Finding new allies could prove tricky for Congress. It could look at Janata Dal (United) in Bihar (in which case it should be prepared to lose long-time ally RJD), the YSR Congress, which is expected to do well in the elections in Andhra Pradesh, and/or TRS in Telangana if the Centre agrees to the separate state demand. The Congress may prefer a pre-poll tie-up with JD(U) and TRS and post-poll with YSR Congress. UPA is of course keeping the Uttar Pradesh satraps – Mulayam Singh Yadav of Samajwadi Party and Mayawati of Bahujan Samaj Party in good humour. Their support would be needed in case it is in catching distance of power.

Congress has virtually no allies in the big states of Tamil Nadu, West Bengal and Uttar Pradesh which together account for 162 out of 543 seats in LS.

Pro-poor agenda

As for the two-pronged strategy, the Congress-led UPA, aware that schemes like rural job guarantee, Bharat Nirman or right to education won it the gaddi in 2009,  has already readied the Food Security Programme, direct benefit or cash transfer scheme etc. More may be in the offing in the coming months. The party has decided to give ample publicity to its pro-people programmes by dispatching its leaders to every nook and corner of the country. The party, known to lag behind the BJP in the use of social media, has decided to shed this image and utilise these tools in a big way to reach out to the youth.

Finally, the communal-secular angle to the agenda. Whether it likes it or not, Congress has been dragged straight into the cock-fight with the BJP, more so with Modi, known as a polarising figure. The tit-for-tat jibes between BJP and Congress – or rather Modi and Congress - has almost become an every-day affair and faces the danger of getting overplayed by the time election dates are declared. In this battle of one-upmanship, Modi is setting the agenda and Congress inevitably has  to respond. The party has now realised that it has no option but to take Modi head on, as endorsed by its information and broadcasting minister Manish Tewari who said, “Congress must brace for the Modi challenge.”

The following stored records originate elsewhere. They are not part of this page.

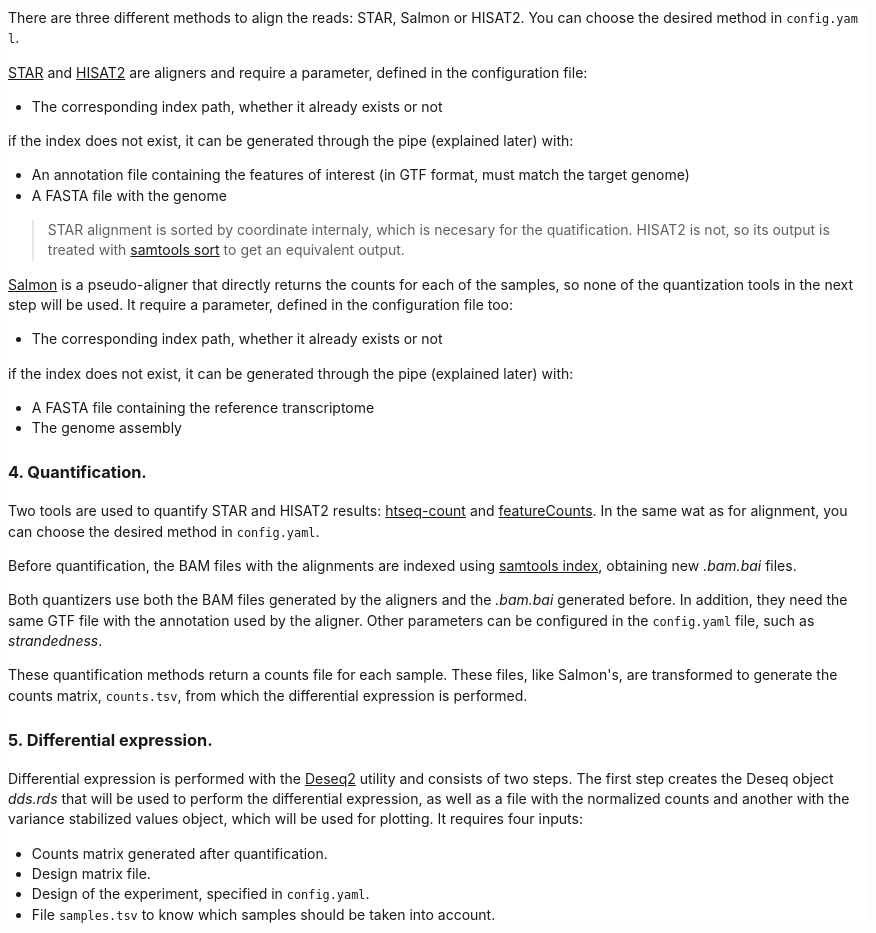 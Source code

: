 There are three different methods to align the reads: STAR, Salmon or HISAT2. You can choose the desired method in `config.yaml`.

[STAR](https://github.com/alexdobin/STAR/blob/master/doc/STARmanual.pdf) and [HISAT2](http://daehwankimlab.github.io/hisat2/manual/) are aligners and require a parameter, defined in the configuration file:

* The corresponding index path, whether it already exists or not

 if the index does not exist, it can be generated through the pipe (explained later) with:
* An annotation file containing the features of interest (in GTF format, must match the target genome)
* A FASTA file with the genome

> STAR alignment is sorted by coordinate internaly, which is necesary for the quatification. HISAT2 is not, so its output is treated with [samtools sort](http://www.htslib.org/doc/samtools-sort.html) to get an equivalent output.

[Salmon](https://salmon.readthedocs.io/en/latest/salmon.html) is a pseudo-aligner that directly returns the counts for each of the samples, so none of the quantization tools in the next step will be used. It require a parameter, defined in the configuration file too:

* The corresponding index path, whether it already exists or not

 if the index does not exist, it can be generated through the pipe (explained later) with:
* A FASTA file containing the reference transcriptome
* The genome assembly


### 4. Quantification.

Two tools are used to quantify STAR and HISAT2 results: [htseq-count](https://htseq.readthedocs.io/en/release_0.11.1/count.html) and [featureCounts](https://bioconductor.org/packages/release/bioc/vignettes/Rsubread/inst/doc/SubreadUsersGuide.pdf). In the same wat as for alignment, you can choose the desired method in `config.yaml`.

Before quantification, the BAM files with the alignments are indexed using [samtools index](http://www.htslib.org/doc/samtools-index.html), obtaining new *.bam.bai* files.

Both quantizers use both the BAM files generated by the aligners and the *.bam.bai* generated before. In addition, they need the same GTF file with the annotation used by the aligner. Other parameters can be configured in the `config.yaml` file, such as *strandedness*.

These quantification methods return a counts file for each sample. These files, like Salmon's, are transformed to generate the counts matrix, `counts.tsv`, from which the differential expression is performed. 


### 5. Differential expression.

Differential expression is performed with the [Deseq2](https://bioconductor.org/packages/devel/bioc/manuals/DESeq2/man/DESeq2.pdf) utility and consists of two steps. The first step creates the Deseq object *dds.rds* that will be used to perform the differential expression, as well as a file with the normalized counts and another with the variance stabilized values object, which will be used for plotting. It requires four inputs:

* Counts matrix generated after quantification.
* Design matrix file.
* Design of the experiment, specified in `config.yaml`.
* File `samples.tsv` to know which samples should be taken into account.

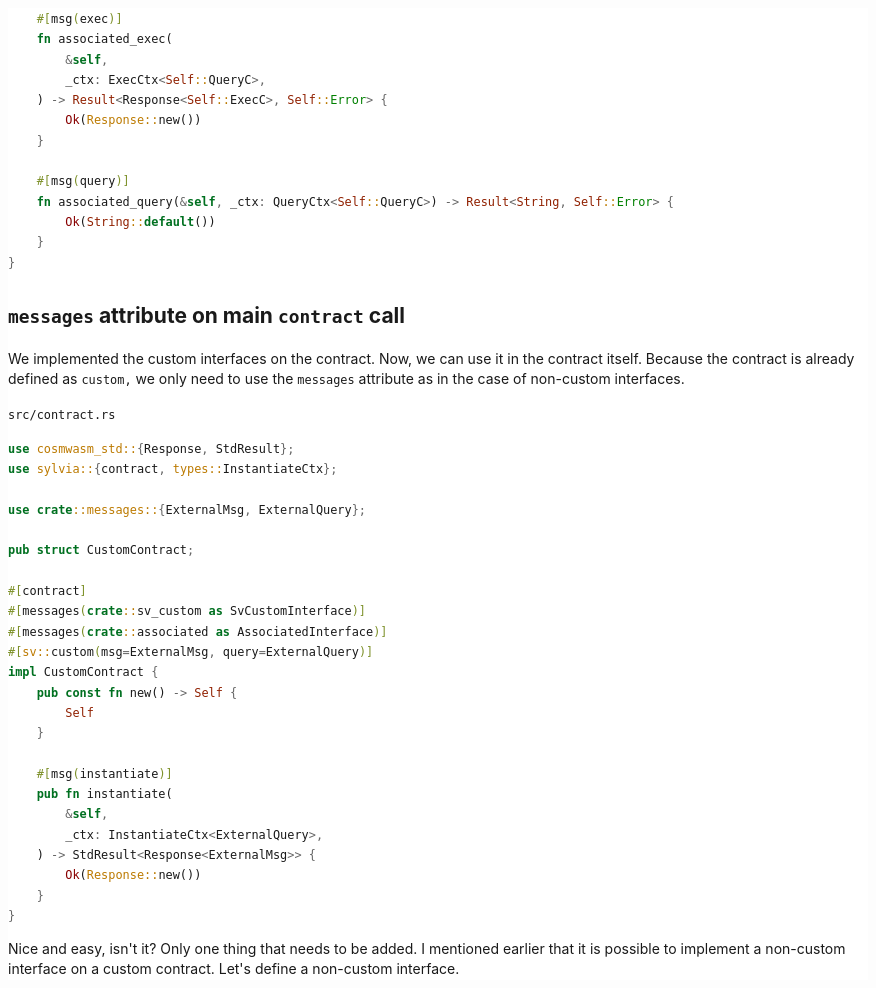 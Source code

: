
 ```rust
    #[msg(exec)]
    fn associated_exec(
        &self,
        _ctx: ExecCtx<Self::QueryC>,
    ) -> Result<Response<Self::ExecC>, Self::Error> {
        Ok(Response::new())
    }

    #[msg(query)]
    fn associated_query(&self, _ctx: QueryCtx<Self::QueryC>) -> Result<String, Self::Error> {
        Ok(String::default())
    }
}
```

## `messages` attribute on main `contract` call

We implemented the custom interfaces on the contract. Now, we can use it in the contract itself.
Because the contract is already defined as `custom,` we only need to use the `messages` attribute as in the case of
non-custom interfaces.

`src/contract.rs`
```rust
use cosmwasm_std::{Response, StdResult};
use sylvia::{contract, types::InstantiateCtx};

use crate::messages::{ExternalMsg, ExternalQuery};

pub struct CustomContract;

#[contract]
#[messages(crate::sv_custom as SvCustomInterface)]
#[messages(crate::associated as AssociatedInterface)]
#[sv::custom(msg=ExternalMsg, query=ExternalQuery)]
impl CustomContract {
    pub const fn new() -> Self {
        Self
    }

    #[msg(instantiate)]
    pub fn instantiate(
        &self,
        _ctx: InstantiateCtx<ExternalQuery>,
    ) -> StdResult<Response<ExternalMsg>> {
        Ok(Response::new())
    }
}
```

Nice and easy, isn't it?
Only one thing that needs to be added. I mentioned earlier that it is possible to implement a non-custom interface on a custom contract.
Let's define a non-custom interface.
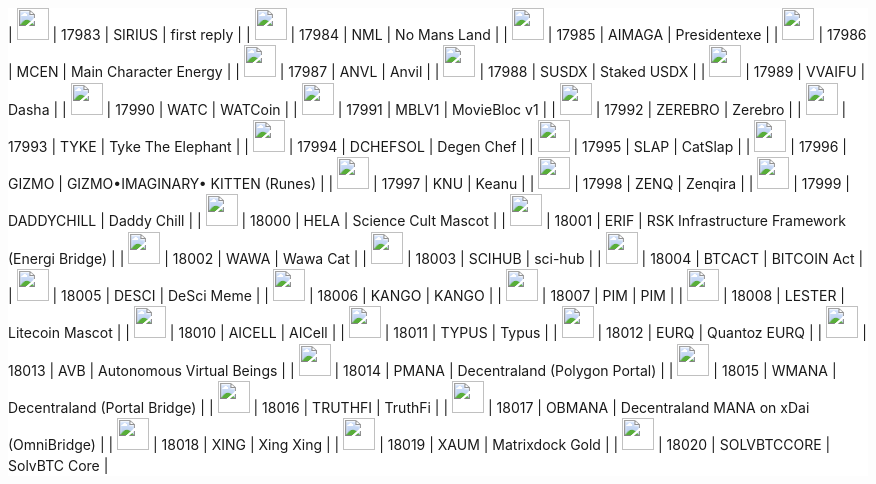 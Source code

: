 | <img src="https://resources.cryptocompare.com/asset-management/17983/1732287527506.png" width="32" height="32"> | 17983 | SIRIUS | first reply |
| <img src="https://resources.cryptocompare.com/asset-management/17984/1732287874661.png" width="32" height="32"> | 17984 | NML | No Mans Land |
| <img src="https://resources.cryptocompare.com/asset-management/17985/1732288083811.png" width="32" height="32"> | 17985 | AIMAGA | Presidentexe |
| <img src="https://resources.cryptocompare.com/asset-management/17986/1732288396329.png" width="32" height="32"> | 17986 | MCEN | Main Character Energy |
| <img src="https://resources.cryptocompare.com/asset-management/17987/1732288414802.png" width="32" height="32"> | 17987 | ANVL | Anvil |
| <img src="https://resources.cryptocompare.com/asset-management/17988/1732288692015.png" width="32" height="32"> | 17988 | SUSDX | Staked USDX |
| <img src="https://resources.cryptocompare.com/asset-management/17989/1732288648540.png" width="32" height="32"> | 17989 | VVAIFU | Dasha |
| <img src="https://resources.cryptocompare.com/asset-management/17990/1732289994538.png" width="32" height="32"> | 17990 | WATC | WATCoin |
| <img src="https://resources.cryptocompare.com/asset-management/17991/1732290377426.png" width="32" height="32"> | 17991 | MBLV1 | MovieBloc v1 |
| <img src="https://resources.cryptocompare.com/asset-management/17992/1732291679967.png" width="32" height="32"> | 17992 | ZEREBRO | Zerebro |
| <img src="https://resources.cryptocompare.com/asset-management/17993/1732291933943.png" width="32" height="32"> | 17993 | TYKE | Tyke The Elephant |
| <img src="https://resources.cryptocompare.com/asset-management/17994/1732294051562.png" width="32" height="32"> | 17994 | DCHEFSOL | Degen Chef |
| <img src="https://resources.cryptocompare.com/asset-management/17995/1732524953861.png" width="32" height="32"> | 17995 | SLAP | CatSlap |
| <img src="https://resources.cryptocompare.com/asset-management/17996/1732525284978.png" width="32" height="32"> | 17996 | GIZMO | GIZMO•IMAGINARY• KITTEN (Runes) |
| <img src="https://resources.cryptocompare.com/asset-management/17997/1732525380880.png" width="32" height="32"> | 17997 | KNU | Keanu |
| <img src="https://resources.cryptocompare.com/asset-management/17998/1732525829796.png" width="32" height="32"> | 17998 | ZENQ | Zenqira |
| <img src="https://resources.cryptocompare.com/asset-management/17999/1732527637944.png" width="32" height="32"> | 17999 | DADDYCHILL | Daddy Chill |
| <img src="https://resources.cryptocompare.com/asset-management/18000/1732527992968.png" width="32" height="32"> | 18000 | HELA | Science Cult Mascot |
| <img src="https://resources.cryptocompare.com/asset-management/18001/1732529009940.png" width="32" height="32"> | 18001 | ERIF | RSK Infrastructure Framework (Energi Bridge) |
| <img src="https://resources.cryptocompare.com/asset-management/18002/1732528437497.png" width="32" height="32"> | 18002 | WAWA | Wawa Cat |
| <img src="https://resources.cryptocompare.com/asset-management/18003/1732528616678.png" width="32" height="32"> | 18003 | SCIHUB | sci-hub |
| <img src="https://resources.cryptocompare.com/asset-management/18004/1732528677544.png" width="32" height="32"> | 18004 | BTCACT | BITCOIN Act |
| <img src="https://resources.cryptocompare.com/asset-management/18005/1732529005769.png" width="32" height="32"> | 18005 | DESCI | DeSci Meme |
| <img src="https://resources.cryptocompare.com/asset-management/18006/1732529078497.png" width="32" height="32"> | 18006 | KANGO | KANGO |
| <img src="https://resources.cryptocompare.com/asset-management/18007/1732529224523.png" width="32" height="32"> | 18007 | PIM | PIM |
| <img src="https://resources.cryptocompare.com/asset-management/18008/1732530215053.png" width="32" height="32"> | 18008 | LESTER | Litecoin Mascot |
| <img src="https://resources.cryptocompare.com/asset-management/18010/1732530541899.png" width="32" height="32"> | 18010 | AICELL | AICell |
| <img src="https://resources.cryptocompare.com/asset-management/18011/1732530837571.png" width="32" height="32"> | 18011 | TYPUS | Typus |
| <img src="https://resources.cryptocompare.com/asset-management/18012/1732531248989.png" width="32" height="32"> | 18012 | EURQ | Quantoz EURQ |
| <img src="https://resources.cryptocompare.com/asset-management/18013/1732531334720.png" width="32" height="32"> | 18013 | AVB | Autonomous Virtual Beings |
| <img src="https://resources.cryptocompare.com/asset-management/18014/1732532045209.png" width="32" height="32"> | 18014 | PMANA | Decentraland (Polygon Portal) |
| <img src="https://resources.cryptocompare.com/asset-management/18015/1732532382865.png" width="32" height="32"> | 18015 | WMANA | Decentraland (Portal Bridge) |
| <img src="https://resources.cryptocompare.com/asset-management/18016/1732532858682.png" width="32" height="32"> | 18016 | TRUTHFI | TruthFi |
| <img src="https://resources.cryptocompare.com/asset-management/18017/1732532898029.png" width="32" height="32"> | 18017 | OBMANA | Decentraland MANA on xDai (OmniBridge) |
| <img src="https://resources.cryptocompare.com/asset-management/18018/1732533244060.png" width="32" height="32"> | 18018 | XING | Xing Xing |
| <img src="https://resources.cryptocompare.com/asset-management/18019/1732533610820.png" width="32" height="32"> | 18019 | XAUM | Matrixdock Gold |
| <img src="https://resources.cryptocompare.com/asset-management/18020/1738164410304.png" width="32" height="32"> | 18020 | SOLVBTCCORE | SolvBTC Core | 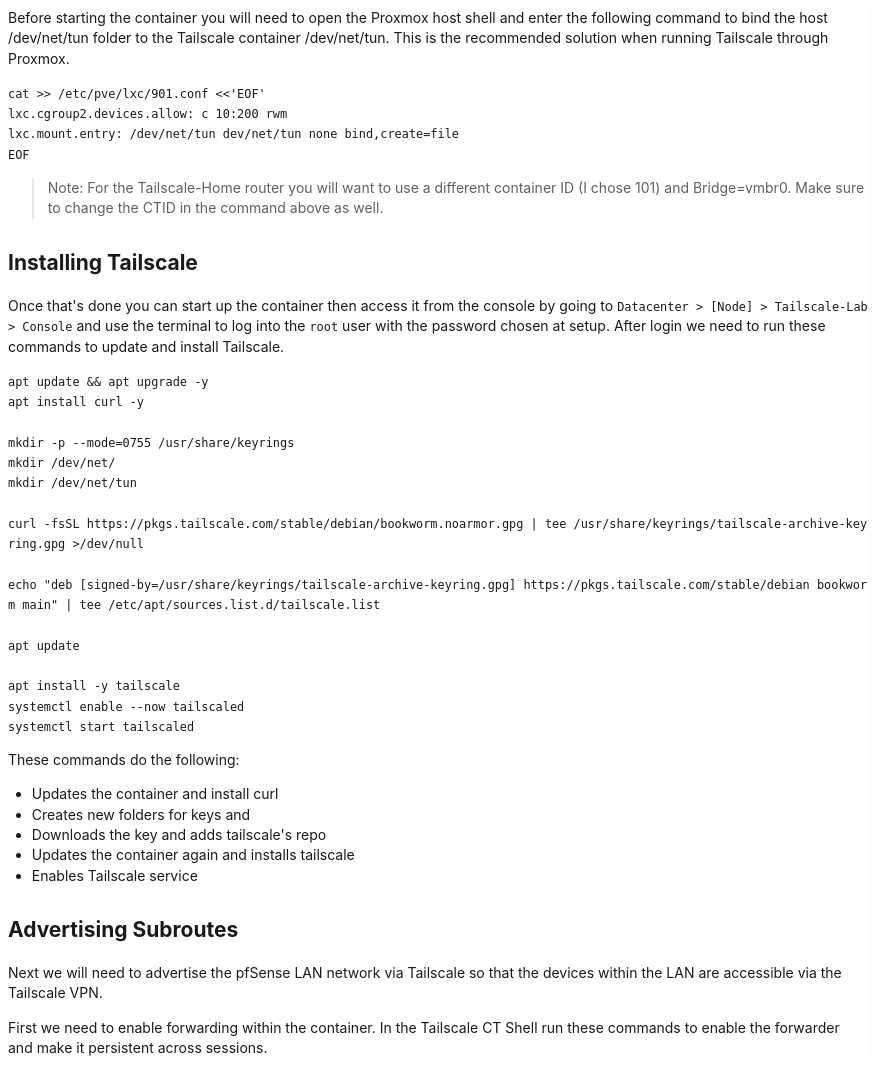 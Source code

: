 Before starting the container you will need to open the Proxmox host shell and enter the following command to bind the host /dev/net/tun folder to the Tailscale container /dev/net/tun. This is the recommended solution when running Tailscale through Proxmox.

```
cat >> /etc/pve/lxc/901.conf <<'EOF'
lxc.cgroup2.devices.allow: c 10:200 rwm
lxc.mount.entry: /dev/net/tun dev/net/tun none bind,create=file
EOF
```

> Note: For the Tailscale-Home router you will want to use a different container ID (I chose 101) and Bridge=vmbr0. Make sure to change the CTID in the command above as well.

## Installing Tailscale

Once that's done you can start up the container then access it from the console by going to `Datacenter > [Node] > Tailscale-Lab > Console` and use the terminal to log into the `root` user with the password chosen at setup. After login we need to run these commands to update and install Tailscale.

```
apt update && apt upgrade -y
apt install curl -y

mkdir -p --mode=0755 /usr/share/keyrings
mkdir /dev/net/   
mkdir /dev/net/tun

curl -fsSL https://pkgs.tailscale.com/stable/debian/bookworm.noarmor.gpg | tee /usr/share/keyrings/tailscale-archive-keyring.gpg >/dev/null

echo "deb [signed-by=/usr/share/keyrings/tailscale-archive-keyring.gpg] https://pkgs.tailscale.com/stable/debian bookworm main" | tee /etc/apt/sources.list.d/tailscale.list

apt update

apt install -y tailscale
systemctl enable --now tailscaled
systemctl start tailscaled
```

These commands do the following:
- Updates the container and install curl
- Creates new folders for keys and 
- Downloads the key and adds tailscale's repo
- Updates the container again and installs tailscale
- Enables Tailscale service

## Advertising Subroutes

Next we will need to advertise the pfSense LAN network via Tailscale so that the devices within the LAN are accessible via the Tailscale VPN. 

First we need to enable forwarding within the container. In the Tailscale CT Shell run these commands to enable the forwarder and make it persistent across sessions.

This, indeed, is a change in strategy as the party had debunked union minister Jairam Ramesh when he recently remarked, “Modi will certainly impose a challenge on us. He represents not just a managerial but an ideological challenge.” The change is an indication of Congress recognising that voter sentiment is either for Modi or against him. Earlier, the party was divided on this issue with one section arguing that a knee-jerk reaction to Modi was allowing him to set the agenda.

Religious polarisation

Both the Congress and the BJP, interestingly, think that polarising on religious lines will help them in the elections. According to one calculation, there are at least 300 seats where the BJP and the Congress will compete or have enough votes to play spoilers. In the states of Madhya Pradesh, Rajasthan, Chhattisgarh, Uttarakhand, Gujarat and Delhi (total seats - 113), the two national parties have a direct contest where the gain of one will be at the cost of the other. From the point of view of minority Muslim votes, this issue of polarisation may become crucial. According to one estimate, Muslim voters can influence the results in nearly 220 constituencies. In these seats, their number varies from one out of every three voters or 11 to 20 per cent of votes. Thus the importance of polarisation!

Yet, the Congress may change many things in its strategy over the next two months as the grand old party of India braces itself to pick up the gauntlet thrown by the BJP and other parties.